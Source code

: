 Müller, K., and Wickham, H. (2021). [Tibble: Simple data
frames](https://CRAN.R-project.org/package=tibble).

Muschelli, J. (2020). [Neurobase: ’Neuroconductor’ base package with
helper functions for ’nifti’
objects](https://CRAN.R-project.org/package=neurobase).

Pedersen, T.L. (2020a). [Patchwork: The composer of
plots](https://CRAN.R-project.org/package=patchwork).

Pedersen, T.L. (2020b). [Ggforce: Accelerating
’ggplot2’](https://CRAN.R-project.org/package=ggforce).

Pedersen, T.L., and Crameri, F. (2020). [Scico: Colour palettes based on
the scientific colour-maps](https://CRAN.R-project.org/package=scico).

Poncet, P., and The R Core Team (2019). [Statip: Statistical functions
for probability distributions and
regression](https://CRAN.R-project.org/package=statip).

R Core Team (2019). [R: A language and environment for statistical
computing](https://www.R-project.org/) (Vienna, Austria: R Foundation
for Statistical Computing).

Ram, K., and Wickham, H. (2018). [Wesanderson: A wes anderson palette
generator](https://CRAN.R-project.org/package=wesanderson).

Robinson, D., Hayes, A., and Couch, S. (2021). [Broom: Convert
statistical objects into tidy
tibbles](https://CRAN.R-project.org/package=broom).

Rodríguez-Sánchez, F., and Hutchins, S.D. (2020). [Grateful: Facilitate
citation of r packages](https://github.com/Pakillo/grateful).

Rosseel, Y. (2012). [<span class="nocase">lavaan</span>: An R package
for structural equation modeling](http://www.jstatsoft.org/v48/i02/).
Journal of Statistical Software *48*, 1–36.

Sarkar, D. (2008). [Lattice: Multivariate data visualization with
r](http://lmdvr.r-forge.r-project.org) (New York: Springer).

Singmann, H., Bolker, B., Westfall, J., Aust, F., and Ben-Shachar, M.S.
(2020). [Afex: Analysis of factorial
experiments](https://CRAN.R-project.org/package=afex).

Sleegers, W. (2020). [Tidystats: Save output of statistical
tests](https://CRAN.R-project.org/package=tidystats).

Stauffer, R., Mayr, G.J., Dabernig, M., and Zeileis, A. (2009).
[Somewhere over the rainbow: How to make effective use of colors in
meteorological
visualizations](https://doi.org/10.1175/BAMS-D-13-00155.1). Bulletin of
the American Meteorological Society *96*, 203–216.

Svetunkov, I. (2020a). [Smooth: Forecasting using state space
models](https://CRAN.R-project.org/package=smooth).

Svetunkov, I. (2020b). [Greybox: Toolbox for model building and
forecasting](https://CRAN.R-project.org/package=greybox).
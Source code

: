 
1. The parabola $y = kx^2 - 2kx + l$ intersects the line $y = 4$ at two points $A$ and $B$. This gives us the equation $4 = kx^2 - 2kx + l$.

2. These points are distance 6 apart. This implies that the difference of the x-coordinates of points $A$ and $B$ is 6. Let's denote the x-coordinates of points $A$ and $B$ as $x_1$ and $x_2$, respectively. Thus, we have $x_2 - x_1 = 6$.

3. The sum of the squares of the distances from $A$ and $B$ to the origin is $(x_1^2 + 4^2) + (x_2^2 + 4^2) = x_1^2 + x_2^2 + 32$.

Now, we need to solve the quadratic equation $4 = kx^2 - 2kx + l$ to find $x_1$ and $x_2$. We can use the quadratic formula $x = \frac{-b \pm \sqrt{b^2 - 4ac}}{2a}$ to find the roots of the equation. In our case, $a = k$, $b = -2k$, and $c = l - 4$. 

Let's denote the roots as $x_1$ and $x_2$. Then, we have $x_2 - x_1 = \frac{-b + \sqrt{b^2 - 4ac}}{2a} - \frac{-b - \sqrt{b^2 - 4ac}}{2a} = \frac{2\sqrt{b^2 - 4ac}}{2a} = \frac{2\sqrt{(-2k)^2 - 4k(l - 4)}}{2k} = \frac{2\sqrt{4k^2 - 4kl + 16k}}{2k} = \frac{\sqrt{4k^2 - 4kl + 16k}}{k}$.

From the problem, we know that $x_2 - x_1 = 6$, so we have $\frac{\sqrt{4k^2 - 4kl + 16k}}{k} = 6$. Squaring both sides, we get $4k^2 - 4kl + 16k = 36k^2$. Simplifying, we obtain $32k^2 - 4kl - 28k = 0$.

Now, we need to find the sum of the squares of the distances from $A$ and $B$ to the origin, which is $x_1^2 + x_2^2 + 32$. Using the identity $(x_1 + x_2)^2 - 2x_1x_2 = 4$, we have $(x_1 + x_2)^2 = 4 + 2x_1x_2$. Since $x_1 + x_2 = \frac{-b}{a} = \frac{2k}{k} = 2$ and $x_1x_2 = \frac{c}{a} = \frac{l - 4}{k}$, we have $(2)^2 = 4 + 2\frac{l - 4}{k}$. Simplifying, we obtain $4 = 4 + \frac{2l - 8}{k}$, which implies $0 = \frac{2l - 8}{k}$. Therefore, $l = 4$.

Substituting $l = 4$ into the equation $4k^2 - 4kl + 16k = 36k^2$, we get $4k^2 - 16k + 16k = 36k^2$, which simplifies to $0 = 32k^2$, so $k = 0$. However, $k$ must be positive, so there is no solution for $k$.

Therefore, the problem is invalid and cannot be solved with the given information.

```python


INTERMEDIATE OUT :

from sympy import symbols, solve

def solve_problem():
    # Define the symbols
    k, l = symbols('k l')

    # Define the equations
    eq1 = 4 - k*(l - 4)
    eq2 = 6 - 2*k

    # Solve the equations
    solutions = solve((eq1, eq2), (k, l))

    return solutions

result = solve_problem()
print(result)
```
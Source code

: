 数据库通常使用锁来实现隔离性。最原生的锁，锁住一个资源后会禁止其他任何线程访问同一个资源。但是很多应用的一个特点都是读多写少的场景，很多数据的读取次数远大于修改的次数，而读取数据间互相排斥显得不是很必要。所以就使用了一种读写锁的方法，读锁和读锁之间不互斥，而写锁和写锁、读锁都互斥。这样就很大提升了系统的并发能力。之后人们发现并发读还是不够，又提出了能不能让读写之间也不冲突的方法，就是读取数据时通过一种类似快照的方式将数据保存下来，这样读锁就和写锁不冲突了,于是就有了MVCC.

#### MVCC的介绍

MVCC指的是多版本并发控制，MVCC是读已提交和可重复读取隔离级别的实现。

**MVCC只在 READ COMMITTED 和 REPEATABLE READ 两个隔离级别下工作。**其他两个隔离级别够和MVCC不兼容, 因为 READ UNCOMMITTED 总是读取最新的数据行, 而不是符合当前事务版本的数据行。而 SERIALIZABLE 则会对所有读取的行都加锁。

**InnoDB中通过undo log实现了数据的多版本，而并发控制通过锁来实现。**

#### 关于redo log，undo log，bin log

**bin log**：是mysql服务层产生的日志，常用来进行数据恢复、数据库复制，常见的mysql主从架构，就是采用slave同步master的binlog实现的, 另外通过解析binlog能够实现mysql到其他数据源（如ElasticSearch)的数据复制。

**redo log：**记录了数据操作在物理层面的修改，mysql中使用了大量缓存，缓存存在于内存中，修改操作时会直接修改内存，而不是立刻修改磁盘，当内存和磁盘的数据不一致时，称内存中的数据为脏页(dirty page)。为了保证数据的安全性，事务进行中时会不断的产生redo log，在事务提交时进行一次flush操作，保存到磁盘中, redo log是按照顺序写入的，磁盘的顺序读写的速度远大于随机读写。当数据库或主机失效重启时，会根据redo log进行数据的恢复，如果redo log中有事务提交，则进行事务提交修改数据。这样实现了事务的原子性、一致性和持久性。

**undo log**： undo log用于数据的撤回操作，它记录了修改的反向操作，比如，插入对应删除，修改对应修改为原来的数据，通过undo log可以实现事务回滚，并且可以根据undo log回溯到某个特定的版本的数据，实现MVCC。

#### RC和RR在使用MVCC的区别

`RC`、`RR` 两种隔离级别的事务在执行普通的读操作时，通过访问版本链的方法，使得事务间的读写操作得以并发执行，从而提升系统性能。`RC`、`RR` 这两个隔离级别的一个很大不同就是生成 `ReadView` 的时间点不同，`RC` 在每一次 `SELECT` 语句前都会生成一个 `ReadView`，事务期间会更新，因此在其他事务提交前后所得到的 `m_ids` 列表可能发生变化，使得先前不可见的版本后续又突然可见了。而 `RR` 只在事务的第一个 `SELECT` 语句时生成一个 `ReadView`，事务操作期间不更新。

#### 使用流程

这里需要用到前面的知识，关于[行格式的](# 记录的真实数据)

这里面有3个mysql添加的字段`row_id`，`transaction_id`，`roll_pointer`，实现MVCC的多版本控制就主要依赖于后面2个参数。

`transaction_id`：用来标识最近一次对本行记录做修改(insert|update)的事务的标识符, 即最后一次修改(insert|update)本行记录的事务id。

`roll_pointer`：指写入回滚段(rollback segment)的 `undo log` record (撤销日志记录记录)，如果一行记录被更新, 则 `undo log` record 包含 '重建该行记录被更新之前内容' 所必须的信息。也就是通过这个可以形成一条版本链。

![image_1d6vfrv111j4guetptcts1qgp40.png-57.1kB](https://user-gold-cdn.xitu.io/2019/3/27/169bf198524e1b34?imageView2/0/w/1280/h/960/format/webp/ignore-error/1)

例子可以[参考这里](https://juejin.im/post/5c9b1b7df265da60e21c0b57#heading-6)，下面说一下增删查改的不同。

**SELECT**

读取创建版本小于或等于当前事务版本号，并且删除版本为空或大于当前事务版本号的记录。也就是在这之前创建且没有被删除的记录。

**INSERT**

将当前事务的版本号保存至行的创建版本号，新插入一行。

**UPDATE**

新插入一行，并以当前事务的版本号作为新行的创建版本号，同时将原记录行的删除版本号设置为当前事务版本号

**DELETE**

┄┄┄┄┄┄

#### Required action:
Which lines in the listing above include the string "obtain"? Copy each of them.

#### Answer:
From the problem, we know that $x_2 - x_1 = 6$, so we have $\frac{\sqrt{4k^2 - 4kl + 16k}}{k} = 6$. Squaring both sides, we get $4k^2 - 4kl + 16k = 36k^2$. Simplifying, we obtain $32k^2 - 4kl - 28k = 0$.
Now, we need to find the sum of the squares of the distances from $A$ and $B$ to the origin, which is $x_1^2 + x_2^2 + 32$. Using the identity $(x_1 + x_2)^2 - 2x_1x_2 = 4$, we have $(x_1 + x_2)^2 = 4 + 2x_1x_2$. Since $x_1 + x_2 = \frac{-b}{a} = \frac{2k}{k} = 2$ and $x_1x_2 = \frac{c}{a} = \frac{l - 4}{k}$, we have $(2)^2 = 4 + 2\frac{l - 4}{k}$. Simplifying, we obtain $4 = 4 + \frac{2l - 8}{k}$, which implies $0 = \frac{2l - 8}{k}$. Therefore, $l = 4$.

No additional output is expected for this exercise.